The Forest
Service: A Story of Change
Forest Service Chief Dale Bosworth
Centennial Forum
Asheville, NC—November 10, 2004
It’s a pleasure to be here tonight with so many of our partners
and collaborators. I can’t think of a better locale for celebrating
a hundred years of conservation. As you know, the Biltmore Forest
is the cradle of forestry in America, and it’s always a personal
honor for me to visit this special place. The work that Gifford
Pinchot and Dr. Carl Schenck began here more than a century ago
gave birth to the teaching and application of science-based forest
management that we are carrying on today. This Centennial Forum
has given ample testimony to that, and I’d like to thank Pete
Roussopoulos and the folks at the Southern Research Station, as
well as Bob Jacobs and everyone in the Southern Region who contributed
to this event.
As the endnote speaker at this forum, I have some pretty tough
acts to follow. Some very knowledgeable people have covered a lot
of ground in considerable detail—the history of forests and
forestry, the future of forestry research, the accomplishments we’ve
had, and our future direction as an agency. There was a lot to consider
in preparing for the Centennial Congress.
But I do want to give you my own view of where I think we’ve
been and where I think we might be headed, and I’d like to
just start with our mission.

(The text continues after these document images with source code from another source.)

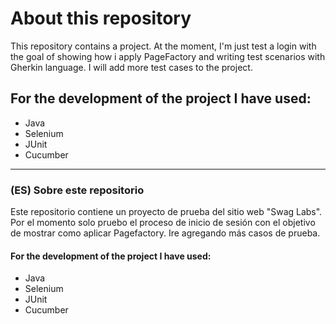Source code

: # About this repository

This repository contains a project. At the moment, I'm just test a login with the goal of showing how i apply PageFactory and writing test scenarios with Gherkin language. I will add more test cases to the project.

## For the development of the project I have used:
* Java
* Selenium
* JUnit
* Cucumber

--------------------------------------------------------------------------------

### (ES) Sobre este repositorio

Este repositorio contiene un proyecto de prueba del sitio web "Swag Labs". Por el momento solo pruebo el proceso de inicio de sesión con el objetivo de mostrar como aplicar Pagefactory. Ire agregando más casos de prueba.

#### For the development of the project I have used:
* Java
* Selenium
* JUnit
* Cucumber
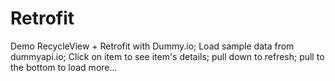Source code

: # Retrofit
Demo RecycleView + Retrofit with Dummy.io; 
Load sample data from dummyapi.io; 
Click on item to see item's details; 
pull down to refresh; 
pull to the bottom to load more...
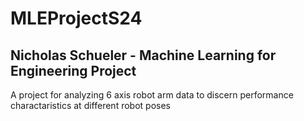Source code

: # MLEProjectS24
## Nicholas Schueler - Machine Learning for Engineering Project

A project for analyzing 6 axis robot arm data to discern performance charactaristics at different robot poses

Here’s our mission statement:
“To sustain the health, diversity, and productivity of the
nation’s forests and grasslands to meet the needs of present
and future generations.”
To me, that seems clear enough. But somebody else might see “health,
diversity, and productivity” or “the needs of present
and future generations” differently than I do. There’s
always been some ambiguity built into our mission, but does that
ambiguity doom our enterprise? I don’t think so. In fact,
I would argue just the opposite—that the ambiguity inherent
in our mission has given us the flexibility we need to adjust to
changing times. I’d like to illustrate that by talking about
some of the periods we’ve been through.
Conservation
We all know the story of how conservation originated a hundred years
ago at a time of natural resource waste. Species like passenger
pigeon or Carolina parakeet were going extinct, and we were seeing
disastrous fires and floods. There were also widespread fears of
a timber famine.
Conservation came out of that crisis because people wanted to stop
the waste, and the forests here in the South are one of the greatest
conservation success stories. Today, southern forests cover an area
larger than many countries, something like 212 million acres, almost
all on an area that was once cutover and farmed over. It happened
through partnerships between the Forest Service, state forestry
and wildlife agencies, universities, nongovernmental organizations,
and hundreds of thousands of private landowners. I think it shows
the potential for ecological recovery on a national scale.
Social Responsibility
A lot of the national forests in the South came about during and
after the Great Depression. We’d always envisioned a social
role for the national forests—to help homesteaders and small
landowners get access to the natural resources they needed. But
during the Depression, people wanted more from their government
than ever before.
We delivered social programs and jobs, especially through the CCC.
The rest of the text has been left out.